You can see this on my DC Area Theater information blog, ShowBizRadio.net.

Google Appliance Mail Update 2

Wow. Seeing is believing. After nearly three days, my catchall account in the Google Domain Appliancehas caught 67,930 messages; and has 3,185 messages in the Inbox. The amazing stat is at the bottom of the mailbox: “You are currently using 864 MB (42%) of your 2048 MB.” Looking through the messages, it looks like the attachments on the spam are using a giant hunk of the space. It looks like I’ll need to clean out the Spam box much sooner than 30 days, or mail coming in will start to bounce.
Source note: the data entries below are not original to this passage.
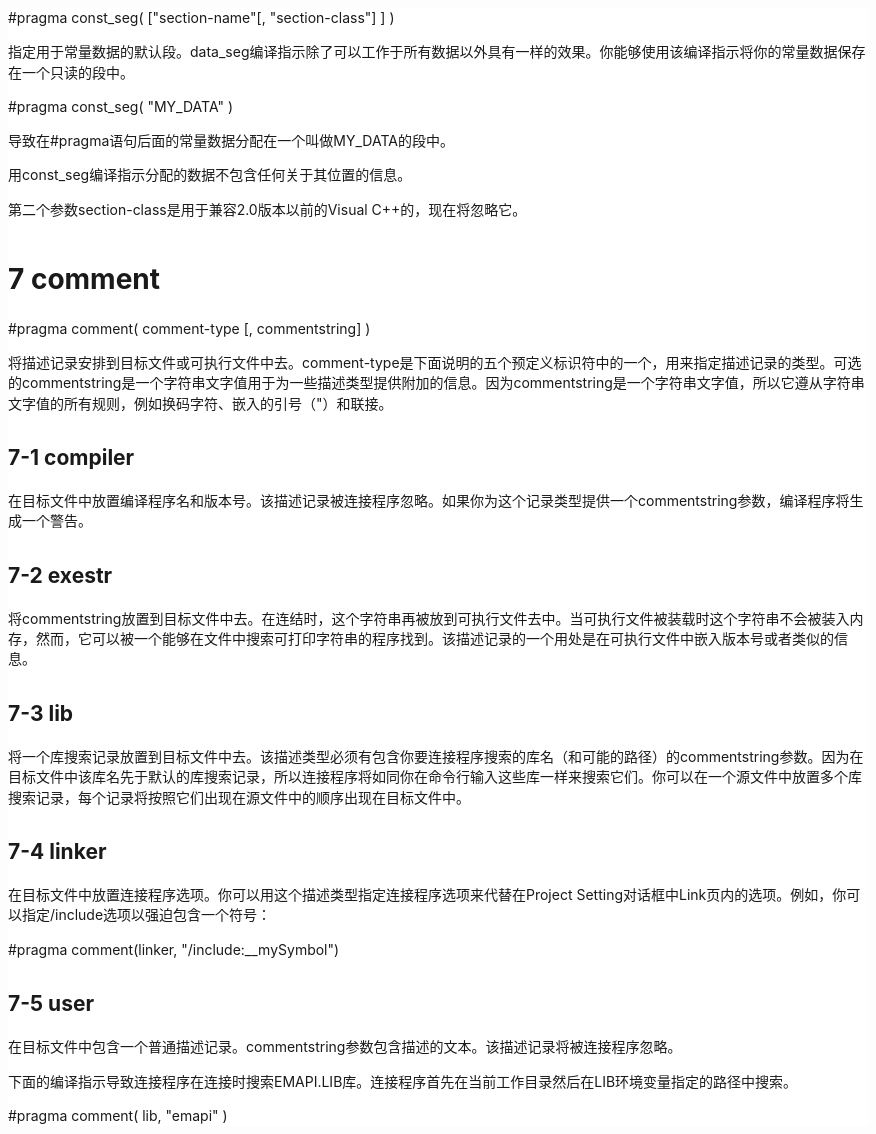 #pragma const_seg( ["section-name"[, "section-class"] ] )

指定用于常量数据的默认段。data_seg编译指示除了可以工作于所有数据以外具有一样的效果。你能够使用该编译指示将你的常量数据保存在一个只读的段中。

#pragma const_seg( "MY_DATA" )

导致在#pragma语句后面的常量数据分配在一个叫做MY_DATA的段中。

用const_seg编译指示分配的数据不包含任何关于其位置的信息。

第二个参数section-class是用于兼容2.0版本以前的Visual C++的，现在将忽略它。

 

# 7 comment

#pragma comment( comment-type [, commentstring] )

将描述记录安排到目标文件或可执行文件中去。comment-type是下面说明的五个预定义标识符中的一个，用来指定描述记录的类型。可选的commentstring是一个字符串文字值用于为一些描述类型提供附加的信息。因为commentstring是一个字符串文字值，所以它遵从字符串文字值的所有规则，例如换码字符、嵌入的引号（"）和联接。

 

## 7-1 compiler

在目标文件中放置编译程序名和版本号。该描述记录被连接程序忽略。如果你为这个记录类型提供一个commentstring参数，编译程序将生成一个警告。

 

## 7-2 exestr

将commentstring放置到目标文件中去。在连结时，这个字符串再被放到可执行文件去中。当可执行文件被装载时这个字符串不会被装入内存，然而，它可以被一个能够在文件中搜索可打印字符串的程序找到。该描述记录的一个用处是在可执行文件中嵌入版本号或者类似的信息。

 

## 7-3 lib

将一个库搜索记录放置到目标文件中去。该描述类型必须有包含你要连接程序搜索的库名（和可能的路径）的commentstring参数。因为在目标文件中该库名先于默认的库搜索记录，所以连接程序将如同你在命令行输入这些库一样来搜索它们。你可以在一个源文件中放置多个库搜索记录，每个记录将按照它们出现在源文件中的顺序出现在目标文件中。

 

## 7-4 linker

在目标文件中放置连接程序选项。你可以用这个描述类型指定连接程序选项来代替在Project Setting对话框中Link页内的选项。例如，你可以指定/include选项以强迫包含一个符号：

#pragma comment(linker, "/include:__mySymbol")

 

## 7-5 user

在目标文件中包含一个普通描述记录。commentstring参数包含描述的文本。该描述记录将被连接程序忽略。

   

下面的编译指示导致连接程序在连接时搜索EMAPI.LIB库。连接程序首先在当前工作目录然后在LIB环境变量指定的路径中搜索。

#pragma comment( lib, "emapi" )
I wonder if there’s an easy way to chart the mail volume coming into a Gmail account? I could download the mail with POP, but that seems like a waste, and an uphill battle.I thought about turning this mailbox into an automagically updating WordPress blog, but I’m not sure why. Would making all this data be useful to anyone? I see mostly true non-existent user error messages, but there are a few vacation messages, spam complaints, and other backscatter. Thoughts?

If I tag the Inbox messages as spam, will that affect other users of Google’s mail appliances, or just this one account? I don’t want to mess up any one else’s email.

(Now up to 68,123 spam, 3,187 Inbox, 866MB used)

Google Appliance Mail Update 1

I just logged into the catchall account for the domain I added to Google’s Web appliance. Spam to the old box in my office has slowed to a trickle (only 61 messages last hour, down from 1,237 for the same hour yesterday). In the Google Web Appliance, there are 2,596 spam messages caught, 12 missed that ended up in the Inbox. In 3.4 hours, that’s a rate of 649 spam per hour, 12.7 per minute, or roughly one spam every 5 seconds.

I’m using 10MB of space. So far. So extrapolate that out, I’ll be at 2,160MB in 30 days. The size limit appears to be 2,048MB. So I’ve got a shot to fill the box up.